Queer Black men living in racist, queerphobic states suffer devastating health impacts, study confirms
Eliminating racist and anti-LGBT+ policies is essential to improving the overall health of queer Black men, new research has proved.
The study, published in the American Journal of Preventive Medicine, surveyed a sample of 1,379 Black and 5,537 white queer men across the US and reported on their psychological and behavioural health.
The results showed a clear link between structural oppression and higher levels of anxiety and heavy drinking in Black men, as well as lower levels of HIV testing.
“Our results illuminate the compounding effects of racist and anti-LGBTQ policies and their implementation for Black gay, bisexual, and queer men,” said lead author Devin English, an assistant professor at Rutgers School of Public Health.
“To improve mental and physical health and support their human rights, these oppressive policies must be changed.”
The study measured structural racism on an index assessing state-level Black-white inequities in incarceration rates, educational attainment, economic indicators, employment status and residential segregation.
Anti-LGBT+ policies were measured using the Human Rights Campaign State Equality Index, which that grades each state based on how its laws affect LGBT+ communities, including permitting hate crimes, conversion therapy and discrimination in housing and employment.

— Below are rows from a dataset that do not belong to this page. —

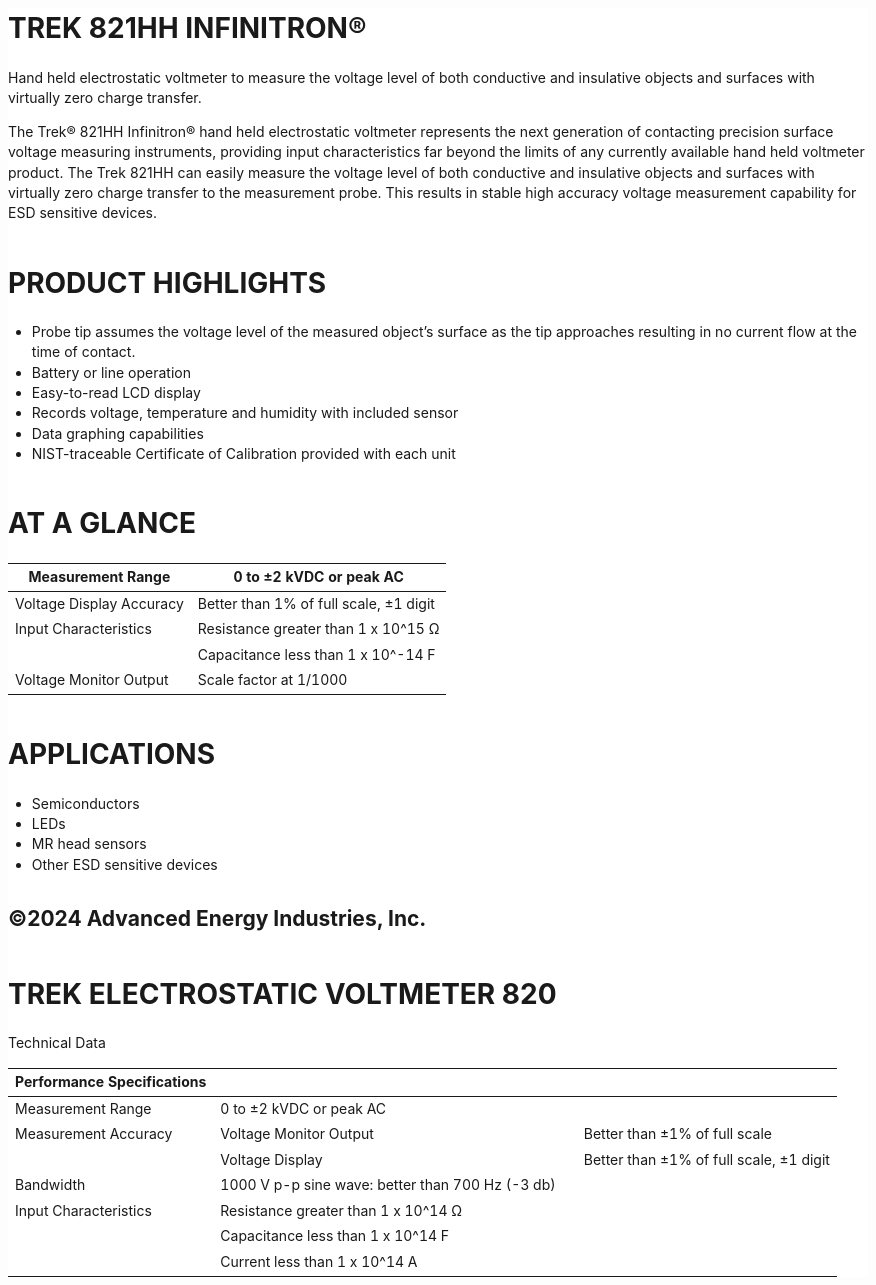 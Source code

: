 # TREK 821HH INFINITRON®

Hand held electrostatic voltmeter to measure the voltage level of both conductive and insulative objects and surfaces with virtually zero charge transfer.

The Trek® 821HH Infinitron® hand held electrostatic voltmeter represents the next generation of contacting precision surface voltage measuring instruments, providing input characteristics far beyond the limits of any currently available hand held voltmeter product. The Trek 821HH can easily measure the voltage level of both conductive and insulative objects and surfaces with virtually zero charge transfer to the measurement probe. This results in stable high accuracy voltage measurement capability for ESD sensitive devices.

# PRODUCT HIGHLIGHTS

- Probe tip assumes the voltage level of the measured object’s surface as the tip approaches resulting in no current flow at the time of contact.
- Battery or line operation
- Easy-to-read LCD display
- Records voltage, temperature and humidity with included sensor
- Data graphing capabilities
- NIST-traceable Certificate of Calibration provided with each unit

# AT A GLANCE

|Measurement Range|0 to ±2 kVDC or peak AC|
|---|---|
|Voltage Display Accuracy|Better than 1% of full scale, ±1 digit|
|Input Characteristics|Resistance greater than 1 x 10^15 Ω|
| |Capacitance less than 1 x 10^-14 F|
|Voltage Monitor Output|Scale factor at 1/1000|

# APPLICATIONS

- Semiconductors
- LEDs
- MR head sensors
- Other ESD sensitive devices

©2024 Advanced Energy Industries, Inc.
---
# TREK ELECTROSTATIC VOLTMETER 820

Technical Data

|Performance Specifications| | | |
|---|---|---|---|
|Measurement Range|0 to ±2 kVDC or peak AC| | |
|Measurement Accuracy|Voltage Monitor Output| |Better than ±1% of full scale|
| |Voltage Display| |Better than ±1% of full scale, ±1 digit|
|Bandwidth|1000 V p-p sine wave: better than 700 Hz (-3 db)| | |
|Input Characteristics|Resistance greater than 1 x 10^14 Ω| | |
| |Capacitance less than 1 x 10^14 F| | |
| |Current less than 1 x 10^14 A| | |
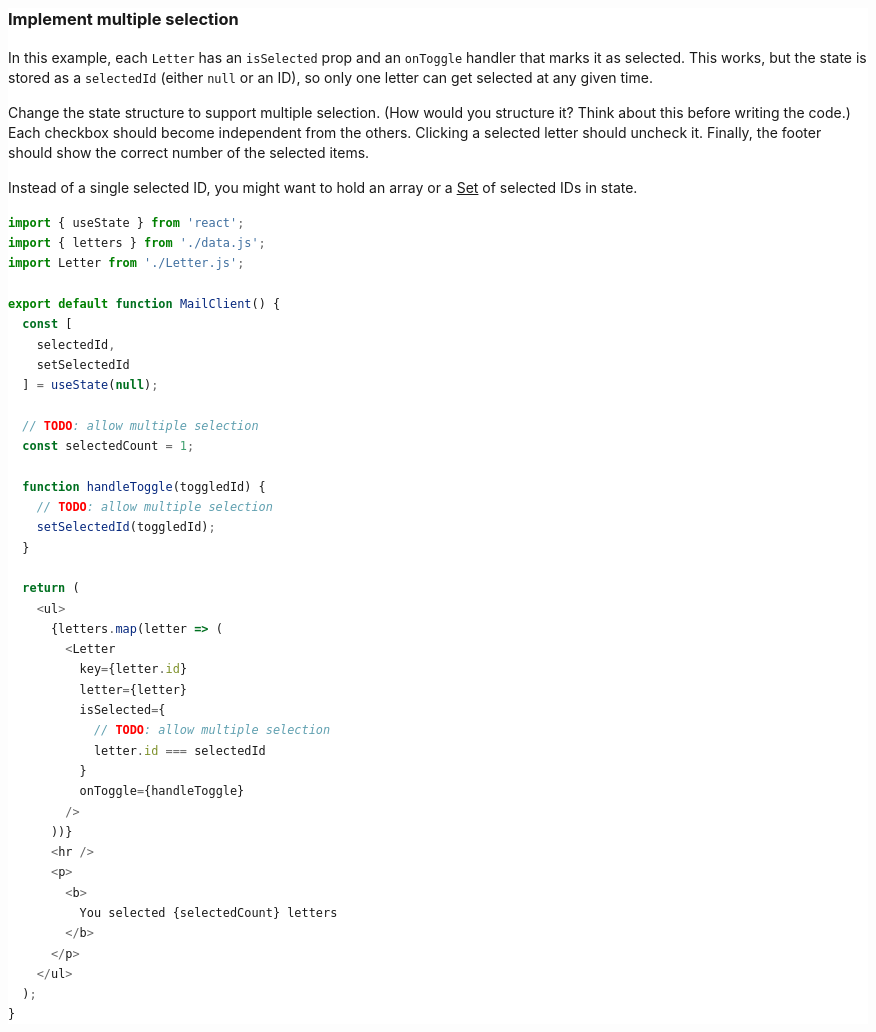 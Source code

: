 </Solution>

### Implement multiple selection

In this example, each `Letter` has an `isSelected` prop and an `onToggle` handler that marks it as selected. This works, but the state is stored as a `selectedId` (either `null` or an ID), so only one letter can get selected at any given time.

Change the state structure to support multiple selection. (How would you structure it? Think about this before writing the code.) Each checkbox should become independent from the others. Clicking a selected letter should uncheck it. Finally, the footer should show the correct number of the selected items.

<Hint>

Instead of a single selected ID, you might want to hold an array or a [Set](https://developer.mozilla.org/en-US/docs/Web/JavaScript/Reference/Global_Objects/Set) of selected IDs in state.

</Hint>

<Sandpack>

```js App.js
import { useState } from 'react';
import { letters } from './data.js';
import Letter from './Letter.js';

export default function MailClient() {
  const [
    selectedId,
    setSelectedId
  ] = useState(null);

  // TODO: allow multiple selection
  const selectedCount = 1;

  function handleToggle(toggledId) {
    // TODO: allow multiple selection
    setSelectedId(toggledId);
  }

  return (
    <ul>
      {letters.map(letter => (
        <Letter
          key={letter.id}
          letter={letter}
          isSelected={
            // TODO: allow multiple selection
            letter.id === selectedId
          }
          onToggle={handleToggle}
        />
      ))}
      <hr />
      <p>
        <b>
          You selected {selectedCount} letters
        </b>
      </p>
    </ul>
  );
}
```

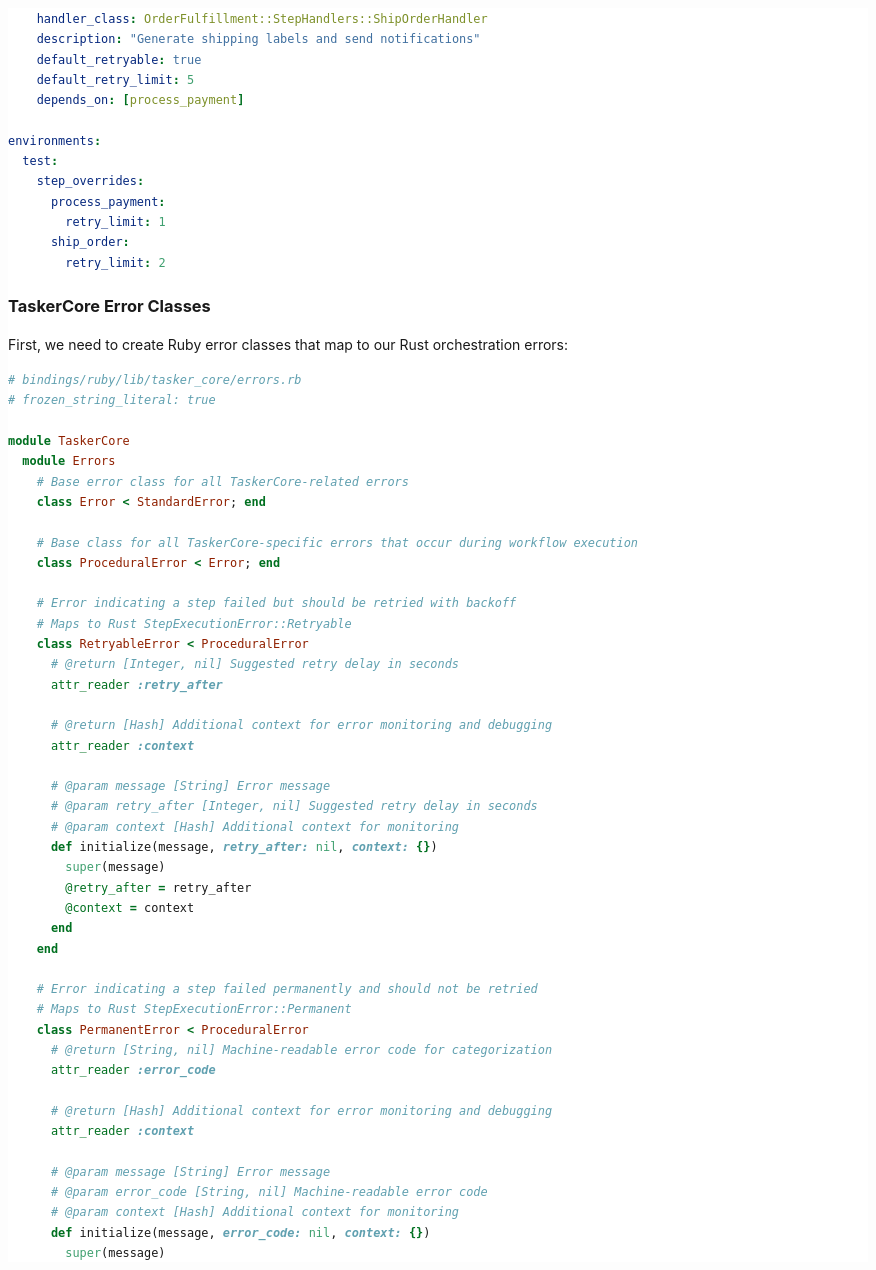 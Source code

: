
 ```yaml
    handler_class: OrderFulfillment::StepHandlers::ShipOrderHandler
    description: "Generate shipping labels and send notifications"
    default_retryable: true
    default_retry_limit: 5
    depends_on: [process_payment]

environments:
  test:
    step_overrides:
      process_payment:
        retry_limit: 1
      ship_order:
        retry_limit: 2
```

### TaskerCore Error Classes

First, we need to create Ruby error classes that map to our Rust orchestration errors:

```ruby
# bindings/ruby/lib/tasker_core/errors.rb
# frozen_string_literal: true

module TaskerCore
  module Errors
    # Base error class for all TaskerCore-related errors
    class Error < StandardError; end

    # Base class for all TaskerCore-specific errors that occur during workflow execution
    class ProceduralError < Error; end

    # Error indicating a step failed but should be retried with backoff
    # Maps to Rust StepExecutionError::Retryable
    class RetryableError < ProceduralError
      # @return [Integer, nil] Suggested retry delay in seconds
      attr_reader :retry_after

      # @return [Hash] Additional context for error monitoring and debugging
      attr_reader :context

      # @param message [String] Error message
      # @param retry_after [Integer, nil] Suggested retry delay in seconds
      # @param context [Hash] Additional context for monitoring
      def initialize(message, retry_after: nil, context: {})
        super(message)
        @retry_after = retry_after
        @context = context
      end
    end

    # Error indicating a step failed permanently and should not be retried
    # Maps to Rust StepExecutionError::Permanent
    class PermanentError < ProceduralError
      # @return [String, nil] Machine-readable error code for categorization
      attr_reader :error_code

      # @return [Hash] Additional context for error monitoring and debugging
      attr_reader :context

      # @param message [String] Error message
      # @param error_code [String, nil] Machine-readable error code
      # @param context [Hash] Additional context for monitoring
      def initialize(message, error_code: nil, context: {})
        super(message)
```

Black queer men living in states with high levels of both racism and anti-LGBT+ oppression were exponentially more likely to see themselves as a burden to others than those in states with lower levels of structural oppression.
The effect of this was reflected in poorer behavioural and psychological health, including higher levels of anxiety and heavy drinking, and lower rates of HIV testing.
Interestingly the study found no association between structural oppression and negative health outcomes in white queer men, conclusively proving that Black LGBT+ men are disproportionately affected by these problems.
“The finding that anti-LGBTQ policies were associated with negative psychological and behavioural health outcomes among Black, but not white, sexual minority men suggests this oppression disproportionately affects Black sexual minority communities,” English said.
“To effectively combat the negative health effects of structural oppression for Black sexual minority men, clinicians, researchers and policymakers must advocate for the passage of anti-oppression laws, like the Equality Act, that protect these men from interpersonal and institutional discrimination.”